Tuesday, January 1, 2019

Why practice for enlightenment?

Korean nun Shinwon Sunim (photo) via Sayalay; Upasika Kee Nanayon, July 28, 1965 translated from the Thai by Ven. Thanissaro (USA); edited by Dhr. Seven, Wisdom Quarterly

We practice on and on, but we fail to attain our [ultimate] desire [full enlightenment and liberation from all suffering]. So we practice until we reach a point where we're practicing for no return; we're practicing in order to let go [to be completely free].
 
Stop, Look, and Let Go!
But how is one to practice for better results?
And it requires that we use our powers of observation and [dispassionate] evaluation. If we don't keep on observing and evaluating as part of our practice, the mind will slip off quickly and easily to travel along with its preoccupations.

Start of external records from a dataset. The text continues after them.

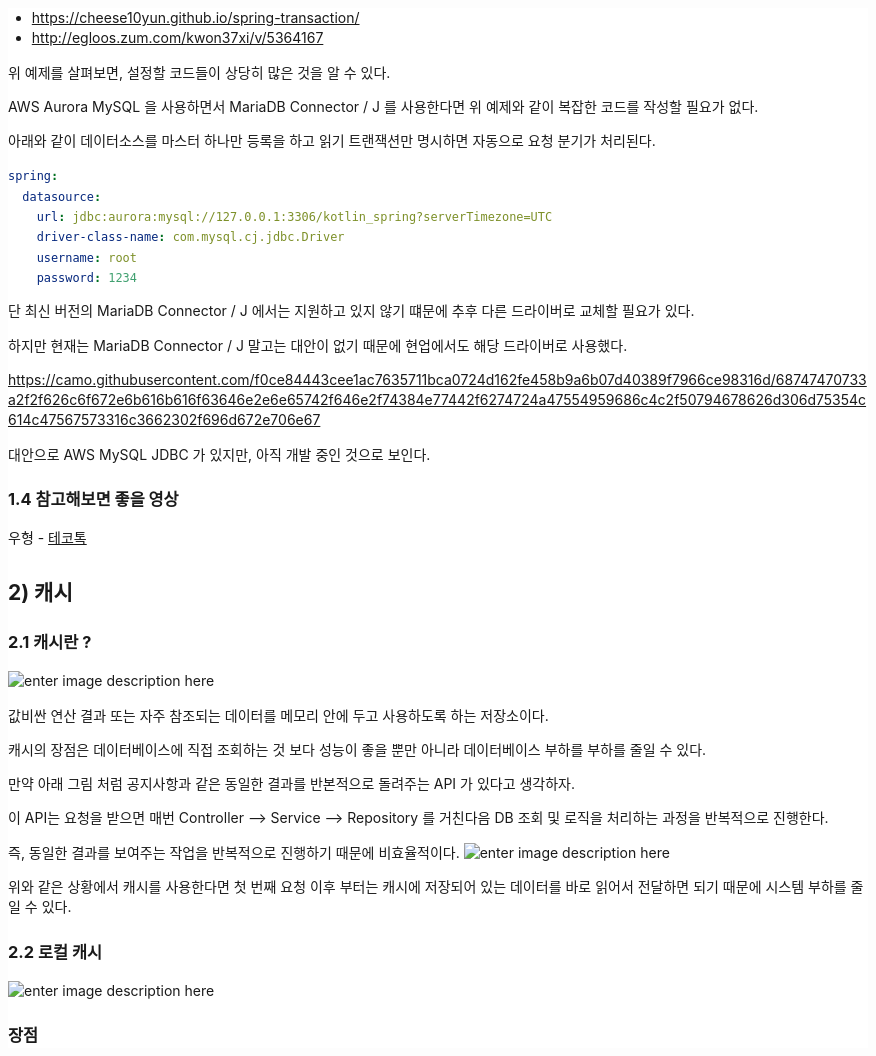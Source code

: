 - https://cheese10yun.github.io/spring-transaction/
- http://egloos.zum.com/kwon37xi/v/5364167

위 예제를 살펴보면, 설정할 코드들이 상당히 많은 것을 알 수 있다.

AWS Aurora MySQL 을 사용하면서 MariaDB Connector / J 를 사용한다면 위 예제와 같이 복잡한 코드를 작성할 필요가 없다.

아래와 같이 데이터소스를 마스터 하나만 등록을 하고 읽기 트랜잭션만 명시하면 자동으로 요청 분기가 처리된다.

```yaml
spring:
  datasource:
    url: jdbc:aurora:mysql://127.0.0.1:3306/kotlin_spring?serverTimezone=UTC
    driver-class-name: com.mysql.cj.jdbc.Driver
    username: root
    password: 1234
```

단 최신 버전의 MariaDB Connector / J 에서는 지원하고 있지 않기 떄문에 추후 다른 드라이버로 교체할 필요가 있다.

하지만 현재는 MariaDB Connector / J 말고는 대안이 없기 때문에 현업에서도 해당 드라이버로 사용했다.

https://camo.githubusercontent.com/f0ce84443cee1ac7635711bca0724d162fe458b9a6b07d40389f7966ce98316d/68747470733a2f2f626c6f672e6b616b616f63646e2e6e65742f646e2f74384e77442f6274724a47554959686c4c2f50794678626d306d75354c614c47567573316c3662302f696d672e706e67

대안으로 AWS MySQL JDBC 가 있지만, 아직 개발 중인 것으로 보인다.

### **1.4 참고해보면 좋을 영상**

우형 - [테코톡](https://www.youtube.com/watch?v=95bnLnIxyWI)

## **2) 캐시**

### **2.1 캐시란 ?**
![enter image description here](https://user-images.githubusercontent.com/60383031/190900223-f31cd181-31f8-4702-a549-0ceba4234d2b.png)


값비싼 연산 결과 또는 자주 참조되는 데이터를 메모리 안에 두고 사용하도록 하는 저장소이다.

캐시의 장점은 데이터베이스에 직접 조회하는 것 보다 성능이 좋을 뿐만 아니라 데이터베이스 부하를 부하를 줄일 수 있다.

만약 아래 그림 처럼 공지사항과 같은 동일한 결과를 반본적으로 돌려주는 API 가 있다고 생각하자.

이 API는 요청을 받으면 매번 Controller --> Service --> Repository 를 거친다음 DB 조회 및 로직을 처리하는 과정을 반복적으로 진행한다.

즉, 동일한 결과를 보여주는 작업을 반복적으로 진행하기 때문에 비효율적이다.
![enter image description here](https://user-images.githubusercontent.com/60383031/138899499-d28e4d8f-1fc1-4530-b12b-fb5614875041.png)


위와 같은 상황에서 캐시를 사용한다면 첫 번째 요청 이후 부터는 캐시에 저장되어 있는 데이터를 바로 읽어서 전달하면 되기 때문에 시스템 부하를 줄일 수 있다.

### **2.2 로컬 캐시**
![enter image description here](https://user-images.githubusercontent.com/60383031/138902813-418ad6ae-1518-4022-b779-79e7c4282708.png)


### **장점**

The way it keeps traveling brings us nothing but suffering and stress. We don't gain anything good out of it at all. The mind simply goes out looking for all kinds of trouble.

Regardless of whether we like things or dislike them, we grasp onto them and turn them into suffering [disappointment, unsatisfactoriness, lack of fulfillment, dukkha].

The eyes, ears, and so forth are the bridges out of which the mind goes traveling the moment we sense sights or sounds or stimuli. How can we exercise care and restraint over the sensory doors so that they lie under the power of our mindfulness?

Gratitude is a great practice right now.
This is something we have to watch and observe, to see the results that come from looking and listening in a mindful [dispassionate and careful awareness] way.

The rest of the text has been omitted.